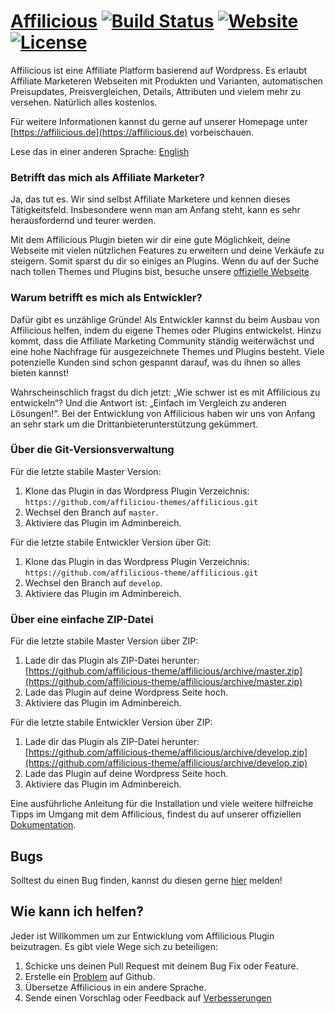 # [Affilicious](https://affilicious.de) [![Build Status](https://travis-ci.org/affilicious/affilicious.svg?branch=master)](https://travis-ci.org/affilicious/affilicious) [![Website](https://img.shields.io/website-up-down-green-red/http/shields.io.svg)](https://affilicious.de) [![License](https://img.shields.io/badge/license-GPL--2.0%2B-red.svg)](https://github.com/affilicious-theme/affilicious/blob/master/LICENSE) #
Affilicious ist eine Affiliate Platform basierend auf Wordpress. Es erlaubt Affiliate Marketeren Webseiten mit Produkten und Varianten, automatischen Preisupdates, Preisvergleichen, Details, Attributen und vielem mehr zu versehen. Natürlich alles kostenlos.

Für weitere Informationen kannst du gerne auf unserer Homepage unter [https://affilicious.de](https://affilicious.de) vorbeischauen.

Lese das in einer anderen Sprache: [English](README.md)

### Betrifft das mich als Affiliate Marketer? ###
Ja, das tut es. Wir sind selbst Affiliate Marketere und kennen dieses Tätigkeitsfeld. Insbesondere wenn man am Anfang steht, kann es sehr herausfordernd und teurer werden. 

Mit dem Affilicious Plugin bieten wir dir eine gute Möglichkeit, deine Webseite mit vielen nützlichen Features zu erweitern und deine Verkäufe zu steigern. Somit sparst du dir so einiges an Plugins. Wenn du auf der Suche nach tollen Themes und Plugins bist, besuche unsere [offizielle Webseite](https://affilicious.de).

### Warum betrifft es mich als Entwickler? ###
Dafür gibt es unzählige Gründe! Als Entwickler kannst du beim Ausbau von Affilicious helfen, indem du eigene Themes oder Plugins entwickelst. Hinzu kommt, dass die Affiliate Marketing Community ständig weiterwächst und eine hohe Nachfrage für ausgezeichnete Themes und Plugins besteht. Viele potenzielle Kunden sind schon gespannt darauf, was du ihnen so alles bieten kannst!

Wahrscheinschlich fragst du dich jetzt: „Wie schwer ist es mit Affilicious zu entwickeln“? Und die Antwort ist: „Einfach im Vergleich zu anderen Lösungen!“. Bei der Entwicklung von Affilicious haben wir uns von Anfang an sehr stark um die Drittanbieterunterstützung gekümmert.

### Über die Git-Versionsverwaltung ###
Für die letzte stabile Master Version:

1. Klone das Plugin in das Wordpress Plugin Verzeichnis: `https://github.com/affiliciou-themes/affilicious.git`
2. Wechsel den Branch auf `master`.
3. Aktiviere das Plugin im Adminbereich.

Für die letzte stabile Entwickler Version über Git:

1. Klone das Plugin in das Wordpress Plugin Verzeichnis: `https://github.com/affilicious-theme/affilicious.git`
2. Wechsel den Branch auf `develop`.
3. Aktiviere das Plugin im Adminbereich.
 
### Über eine einfache ZIP-Datei ###
Für die letzte stabile Master Version über ZIP:

1. Lade dir das Plugin als ZIP-Datei herunter: [https://github.com/affilicious-theme/affilicious/archive/master.zip](https://github.com/affilicious-theme/affilicious/archive/master.zip)
2. Lade das Plugin auf deine Wordpress Seite hoch.
3. Aktiviere das Plugin im Adminbereich.

Für die letzte stabile Entwickler Version über ZIP:

1. Lade dir das Plugin als ZIP-Datei herunter: [https://github.com/affilicious-theme/affilicious/archive/develop.zip](https://github.com/affilicious-theme/affilicious/archive/develop.zip)
2. Lade das Plugin auf deine Wordpress Seite hoch.
3. Aktiviere das Plugin im Adminbereich.

Eine ausführliche Anleitung für die Installation und viele weitere hilfreiche Tipps im Umgang mit dem Affilicious, findest du auf unserer offiziellen [Dokumentation](http://docs.affilicious.de).

## Bugs ##
Solltest du einen Bug finden, kannst du diesen gerne [hier](https://github.com/affilicious-theme/affilicious/issues?state=open) melden!

## Wie kann ich helfen? ##
Jeder ist Willkommen um zur Entwicklung vom Affilicious Plugin beizutragen. Es gibt viele Wege sich zu beteiligen:

1. Schicke uns deinen Pull Request mit deinem Bug Fix oder Feature.
2. Erstelle ein [Problem](https://github.com/affilicious-theme/affilicious/issues) auf Github.
3. Übersetze Affilicious in ein andere Sprache.
4. Sende einen Vorschlag oder Feedback auf [Verbesserungen](https://github.com/affilicious-theme/affilicious/issues?direction=desc&labels=Enhancement&page=1&sort=created&state=open)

How to complete this task: Retype the entries above word for word, minus any images.

Solution to the problem:
 # [Affilicious](https://affilicious.de) [![Build Status](https://travis-ci.org/affilicious/affilicious.svg?branch=master)](https://travis-ci.org/affilicious/affilicious) [![Website](https://img.shields.io/website-up-down-green-red/http/shields.io.svg)](https://affilicious.de) [![License](https://img.shields.io/badge/license-GPL--2.0%2B-red.svg)](https://github.com/affilicious-theme/affilicious/blob/master/LICENSE) #
Affilicious ist eine Affiliate Platform basierend auf Wordpress. Es erlaubt Affiliate Marketeren Webseiten mit Produkten und Varianten, automatischen Preisupdates, Preisvergleichen, Details, Attributen und vielem mehr zu versehen. Natürlich alles kostenlos.

Für weitere Informationen kannst du gerne auf unserer Homepage unter [https://affilicious.de](https://affilicious.de) vorbeischauen.

Lese das in einer anderen Sprache: [English](README.md)

### Betrifft das mich als Affiliate Marketer? ###
Ja, das tut es. Wir sind selbst Affiliate Marketere und kennen dieses Tätigkeitsfeld. Insbesondere wenn man am Anfang steht, kann es sehr herausfordernd und teurer werden. 

Mit dem Affilicious Plugin bieten wir dir eine gute Möglichkeit, deine Webseite mit vielen nützlichen Features zu erweitern und deine Verkäufe zu steigern. Somit sparst du dir so einiges an Plugins. Wenn du auf der Suche nach tollen Themes und Plugins bist, besuche unsere [offizielle Webseite](https://affilicious.de).

### Warum betrifft es mich als Entwickler? ###
Dafür gibt es unzählige Gründe! Als Entwickler kannst du beim Ausbau von Affilicious helfen, indem du eigene Themes oder Plugins entwickelst. Hinzu kommt, dass die Affiliate Marketing Community ständig weiterwächst und eine hohe Nachfrage für ausgezeichnete Themes und Plugins besteht. Viele potenzielle Kunden sind schon gespannt darauf, was du ihnen so alles bieten kannst!

Wahrscheinschlich fragst du dich jetzt: „Wie schwer ist es mit Affilicious zu entwickeln“? Und die Antwort ist: „Einfach im Vergleich zu anderen Lösungen!“. Bei der Entwicklung von Affilicious haben wir uns von Anfang an sehr stark um die Drittanbieterunterstützung gekümmert.

### Über die Git-Versionsverwaltung ###
Für die letzte stabile Master Version:

1. Klone das Plugin in das Wordpress Plugin Verzeichnis: `https://github.com/affiliciou-themes/affilicious.git`
2. Wechsel den Branch auf `master`.
3. Aktiviere das Plugin im Adminbereich.

Für die letzte stabile Entwickler Version über Git:

1. Klone das Plugin in das Wordpress Plugin Verzeichnis: `https://github.com/affilicious-theme/affilicious.git`
2. Wechsel den Branch auf `develop`.
3. Aktiviere das Plugin im Adminbereich.
 
### Über eine einfache ZIP-Datei ###
Für die letzte stabile Master Version über ZIP:

1. Lade dir das Plugin als ZIP-Datei herunter: [https://github.com/affilicious-theme/affilicious/archive/master.zip](https://github.com/affilicious-theme/affilicious/archive/master.zip)
2. Lade das Plugin auf deine Wordpress Seite hoch.
3. Aktiviere das Plugin im Adminbereich.

Für die letzte stabile Entwickler Version über ZIP:

1. Lade dir das Plugin als ZIP-Datei herunter: [https://github.com/affilicious-theme/affilicious/archive/develop.zip](https://github.com/affilicious-theme/affilicious/archive/develop.zip)
2. Lade das Plugin auf deine Wordpress Seite hoch.
3. Aktiviere das Plugin im Adminbereich.

Eine ausführliche Anleitung für die Installation und viele weitere hilfreiche Tipps im Umgang mit dem Affilicious, findest du auf unserer offiziellen [Dokumentation](http://docs.affilicious.de).

## Bugs ##
Solltest du einen Bug finden, kannst du diesen gerne [hier](https://github.com/affilicious-theme/affilicious/issues?state=open) melden!

## Wie kann ich helfen? ##
Jeder ist Willkommen um zur Entwicklung vom Affilicious Plugin beizutragen. Es gibt viele Wege sich zu beteiligen:

1. Schicke uns deinen Pull Request mit deinem Bug Fix oder Feature.
2. Erstelle ein [Problem](https://github.com/affilicious-theme/affilicious/issues) auf Github.
3. Übersetze Affilicious in ein andere Sprache.
4. Sende einen Vorschlag oder Feedback auf [Verbesserungen](https://github.com/affilicious-theme/affilicious/issues?direction=desc&labels=Enhancement&page=1&sort=created&state=open)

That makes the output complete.